**How to complete this task:** Each line from the one containing "- Keep backup of your archive files" to the end of the entries is to be repeated exactly, and no other line.

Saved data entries
┄┄┄┄┄┄┄┄┄┄

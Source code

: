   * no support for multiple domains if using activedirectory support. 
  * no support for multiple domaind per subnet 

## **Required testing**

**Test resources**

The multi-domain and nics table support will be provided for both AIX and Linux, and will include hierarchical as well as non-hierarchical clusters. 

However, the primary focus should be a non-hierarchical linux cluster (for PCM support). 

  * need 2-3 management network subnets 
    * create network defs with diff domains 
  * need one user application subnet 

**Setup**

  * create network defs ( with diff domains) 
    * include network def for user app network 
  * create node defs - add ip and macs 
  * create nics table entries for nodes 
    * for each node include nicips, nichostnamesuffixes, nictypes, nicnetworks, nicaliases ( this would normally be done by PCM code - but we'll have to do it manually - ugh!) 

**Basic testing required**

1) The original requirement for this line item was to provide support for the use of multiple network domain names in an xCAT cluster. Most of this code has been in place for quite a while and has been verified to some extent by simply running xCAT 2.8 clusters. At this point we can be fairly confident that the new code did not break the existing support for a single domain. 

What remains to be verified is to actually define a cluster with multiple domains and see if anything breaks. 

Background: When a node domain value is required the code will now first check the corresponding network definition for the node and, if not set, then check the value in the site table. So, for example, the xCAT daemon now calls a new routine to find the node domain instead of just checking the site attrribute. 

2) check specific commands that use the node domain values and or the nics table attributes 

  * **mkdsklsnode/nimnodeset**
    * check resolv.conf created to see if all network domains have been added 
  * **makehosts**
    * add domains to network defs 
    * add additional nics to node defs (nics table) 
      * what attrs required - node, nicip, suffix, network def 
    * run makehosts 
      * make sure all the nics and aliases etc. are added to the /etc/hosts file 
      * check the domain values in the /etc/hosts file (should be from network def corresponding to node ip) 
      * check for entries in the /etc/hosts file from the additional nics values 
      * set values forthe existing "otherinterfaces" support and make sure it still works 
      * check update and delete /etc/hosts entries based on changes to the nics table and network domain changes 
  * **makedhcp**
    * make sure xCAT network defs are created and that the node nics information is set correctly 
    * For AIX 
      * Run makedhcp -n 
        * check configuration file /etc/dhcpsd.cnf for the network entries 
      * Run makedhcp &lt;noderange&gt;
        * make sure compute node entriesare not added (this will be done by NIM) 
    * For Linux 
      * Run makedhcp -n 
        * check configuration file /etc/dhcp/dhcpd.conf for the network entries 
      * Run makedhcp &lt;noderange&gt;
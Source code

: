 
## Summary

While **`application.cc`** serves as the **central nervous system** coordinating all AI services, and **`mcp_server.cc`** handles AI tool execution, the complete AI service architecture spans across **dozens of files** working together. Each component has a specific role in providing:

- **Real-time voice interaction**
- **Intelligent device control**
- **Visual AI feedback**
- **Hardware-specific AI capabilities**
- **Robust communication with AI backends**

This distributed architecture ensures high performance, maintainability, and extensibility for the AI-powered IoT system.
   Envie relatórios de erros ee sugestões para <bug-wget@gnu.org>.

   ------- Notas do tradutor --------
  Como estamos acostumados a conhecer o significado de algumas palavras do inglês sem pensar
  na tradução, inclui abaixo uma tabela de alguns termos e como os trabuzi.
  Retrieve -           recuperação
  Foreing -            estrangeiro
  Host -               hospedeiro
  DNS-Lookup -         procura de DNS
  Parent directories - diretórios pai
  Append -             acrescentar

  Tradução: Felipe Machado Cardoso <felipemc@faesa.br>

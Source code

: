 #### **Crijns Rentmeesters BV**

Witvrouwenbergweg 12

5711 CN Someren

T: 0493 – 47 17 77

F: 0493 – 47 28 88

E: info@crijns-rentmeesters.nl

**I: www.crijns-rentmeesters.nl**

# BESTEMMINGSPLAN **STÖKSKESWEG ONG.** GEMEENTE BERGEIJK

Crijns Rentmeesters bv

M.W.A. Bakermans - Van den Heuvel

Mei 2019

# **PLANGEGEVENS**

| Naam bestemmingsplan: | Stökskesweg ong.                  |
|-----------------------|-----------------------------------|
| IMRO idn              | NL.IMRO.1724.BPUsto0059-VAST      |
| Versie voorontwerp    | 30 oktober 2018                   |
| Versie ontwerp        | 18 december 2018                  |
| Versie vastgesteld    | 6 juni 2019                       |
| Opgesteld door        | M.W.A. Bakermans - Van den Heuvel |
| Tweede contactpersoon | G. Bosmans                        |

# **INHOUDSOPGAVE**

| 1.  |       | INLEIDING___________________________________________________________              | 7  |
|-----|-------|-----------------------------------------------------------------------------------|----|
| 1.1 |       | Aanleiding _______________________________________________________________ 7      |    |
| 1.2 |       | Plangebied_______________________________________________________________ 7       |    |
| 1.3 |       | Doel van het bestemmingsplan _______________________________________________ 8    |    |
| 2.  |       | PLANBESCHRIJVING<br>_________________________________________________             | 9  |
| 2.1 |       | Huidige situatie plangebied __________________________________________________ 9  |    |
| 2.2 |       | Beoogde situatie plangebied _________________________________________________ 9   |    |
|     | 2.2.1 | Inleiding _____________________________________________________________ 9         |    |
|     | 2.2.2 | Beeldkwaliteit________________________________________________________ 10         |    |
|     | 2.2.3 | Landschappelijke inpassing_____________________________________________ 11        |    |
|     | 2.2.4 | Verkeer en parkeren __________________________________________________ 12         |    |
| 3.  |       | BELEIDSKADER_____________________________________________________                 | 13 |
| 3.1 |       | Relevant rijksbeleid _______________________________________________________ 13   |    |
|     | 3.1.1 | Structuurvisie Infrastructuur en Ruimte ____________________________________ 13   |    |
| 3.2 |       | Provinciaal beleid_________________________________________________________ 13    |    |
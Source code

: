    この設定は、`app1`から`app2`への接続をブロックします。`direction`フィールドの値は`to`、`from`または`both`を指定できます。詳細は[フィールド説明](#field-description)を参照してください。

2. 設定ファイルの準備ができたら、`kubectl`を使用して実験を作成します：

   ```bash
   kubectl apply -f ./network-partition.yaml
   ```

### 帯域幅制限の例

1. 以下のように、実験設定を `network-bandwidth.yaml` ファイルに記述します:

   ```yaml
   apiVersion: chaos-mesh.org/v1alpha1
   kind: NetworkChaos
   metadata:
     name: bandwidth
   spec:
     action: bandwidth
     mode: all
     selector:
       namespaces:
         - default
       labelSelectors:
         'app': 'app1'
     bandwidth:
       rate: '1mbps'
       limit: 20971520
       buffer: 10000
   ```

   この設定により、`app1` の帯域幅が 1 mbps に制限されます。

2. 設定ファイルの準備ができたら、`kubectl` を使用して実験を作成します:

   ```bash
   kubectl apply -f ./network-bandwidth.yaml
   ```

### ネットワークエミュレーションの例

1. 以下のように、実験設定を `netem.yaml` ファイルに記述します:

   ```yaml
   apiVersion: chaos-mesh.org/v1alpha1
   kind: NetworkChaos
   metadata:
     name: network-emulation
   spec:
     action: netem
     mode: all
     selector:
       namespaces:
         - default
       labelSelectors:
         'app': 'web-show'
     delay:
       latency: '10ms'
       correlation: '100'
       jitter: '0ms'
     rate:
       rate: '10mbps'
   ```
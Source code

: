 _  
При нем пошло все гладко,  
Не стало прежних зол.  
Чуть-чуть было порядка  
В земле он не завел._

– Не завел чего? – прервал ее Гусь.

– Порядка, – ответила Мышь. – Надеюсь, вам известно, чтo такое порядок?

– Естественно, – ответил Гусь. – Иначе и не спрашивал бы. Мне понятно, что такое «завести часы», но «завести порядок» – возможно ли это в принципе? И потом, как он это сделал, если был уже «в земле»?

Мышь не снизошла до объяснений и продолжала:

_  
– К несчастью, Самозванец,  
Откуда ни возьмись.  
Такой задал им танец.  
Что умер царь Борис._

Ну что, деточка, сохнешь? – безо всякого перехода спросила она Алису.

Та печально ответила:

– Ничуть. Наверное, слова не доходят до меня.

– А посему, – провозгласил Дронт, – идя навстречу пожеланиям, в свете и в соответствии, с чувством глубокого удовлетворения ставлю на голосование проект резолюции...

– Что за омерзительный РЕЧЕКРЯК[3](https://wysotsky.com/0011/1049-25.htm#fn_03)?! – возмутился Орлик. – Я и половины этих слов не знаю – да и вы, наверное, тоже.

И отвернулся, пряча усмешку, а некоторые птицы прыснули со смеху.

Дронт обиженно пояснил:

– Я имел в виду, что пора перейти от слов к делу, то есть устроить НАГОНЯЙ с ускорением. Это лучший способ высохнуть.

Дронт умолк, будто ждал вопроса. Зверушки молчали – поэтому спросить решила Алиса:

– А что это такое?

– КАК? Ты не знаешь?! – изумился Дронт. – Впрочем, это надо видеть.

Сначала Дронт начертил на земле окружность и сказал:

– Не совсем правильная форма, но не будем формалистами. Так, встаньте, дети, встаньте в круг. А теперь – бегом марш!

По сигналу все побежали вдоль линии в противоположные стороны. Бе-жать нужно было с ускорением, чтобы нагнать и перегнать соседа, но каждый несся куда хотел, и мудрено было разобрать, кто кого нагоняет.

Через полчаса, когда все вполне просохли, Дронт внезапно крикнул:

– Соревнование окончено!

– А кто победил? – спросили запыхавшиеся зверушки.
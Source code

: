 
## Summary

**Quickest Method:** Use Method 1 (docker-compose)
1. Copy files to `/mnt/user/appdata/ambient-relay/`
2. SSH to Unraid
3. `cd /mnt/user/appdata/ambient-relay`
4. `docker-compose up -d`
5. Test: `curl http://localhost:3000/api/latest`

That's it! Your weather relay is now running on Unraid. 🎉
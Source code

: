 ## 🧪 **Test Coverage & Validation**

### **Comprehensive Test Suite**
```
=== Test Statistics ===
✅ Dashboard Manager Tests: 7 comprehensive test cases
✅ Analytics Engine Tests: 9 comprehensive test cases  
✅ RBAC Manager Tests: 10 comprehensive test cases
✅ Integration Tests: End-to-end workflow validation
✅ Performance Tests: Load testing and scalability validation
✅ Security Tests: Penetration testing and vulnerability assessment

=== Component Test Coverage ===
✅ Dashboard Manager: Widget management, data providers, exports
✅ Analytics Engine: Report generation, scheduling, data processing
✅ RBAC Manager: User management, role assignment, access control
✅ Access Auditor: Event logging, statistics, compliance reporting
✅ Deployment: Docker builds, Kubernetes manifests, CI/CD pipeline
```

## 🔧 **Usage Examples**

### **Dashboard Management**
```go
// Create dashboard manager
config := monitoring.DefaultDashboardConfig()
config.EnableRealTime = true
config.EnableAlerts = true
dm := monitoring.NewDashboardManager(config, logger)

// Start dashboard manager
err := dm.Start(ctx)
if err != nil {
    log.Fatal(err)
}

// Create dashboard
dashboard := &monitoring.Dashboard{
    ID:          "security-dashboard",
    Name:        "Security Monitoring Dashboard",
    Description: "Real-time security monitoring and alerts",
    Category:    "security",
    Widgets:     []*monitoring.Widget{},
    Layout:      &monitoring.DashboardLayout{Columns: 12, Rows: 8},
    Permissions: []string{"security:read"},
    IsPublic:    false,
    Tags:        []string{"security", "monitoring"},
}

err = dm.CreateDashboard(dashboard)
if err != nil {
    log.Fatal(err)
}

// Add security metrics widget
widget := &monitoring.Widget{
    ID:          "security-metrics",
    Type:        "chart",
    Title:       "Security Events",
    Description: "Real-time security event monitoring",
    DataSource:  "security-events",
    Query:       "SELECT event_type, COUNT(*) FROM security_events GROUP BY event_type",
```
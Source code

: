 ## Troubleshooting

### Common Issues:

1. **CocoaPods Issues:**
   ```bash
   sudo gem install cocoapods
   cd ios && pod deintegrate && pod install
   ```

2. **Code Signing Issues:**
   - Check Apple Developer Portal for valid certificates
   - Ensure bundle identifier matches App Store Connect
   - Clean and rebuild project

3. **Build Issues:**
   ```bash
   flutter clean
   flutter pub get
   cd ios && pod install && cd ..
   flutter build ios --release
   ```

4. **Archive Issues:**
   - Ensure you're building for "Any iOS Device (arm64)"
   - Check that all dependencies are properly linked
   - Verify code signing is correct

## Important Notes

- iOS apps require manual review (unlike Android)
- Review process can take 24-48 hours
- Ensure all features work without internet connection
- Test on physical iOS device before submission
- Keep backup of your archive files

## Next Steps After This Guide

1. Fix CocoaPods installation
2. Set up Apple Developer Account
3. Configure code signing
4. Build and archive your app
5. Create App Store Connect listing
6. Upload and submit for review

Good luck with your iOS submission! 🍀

┄┄┄┄┄┄┄┄┄┄

**Task result:**
- Keep backup of your archive files

## Next Steps After This Guide

1. Fix CocoaPods installation
2. Set up Apple Developer Account
3. Configure code signing
4. Build and archive your app
5. Create App Store Connect listing
6. Upload and submit for review

Good luck with your iOS submission! 🍀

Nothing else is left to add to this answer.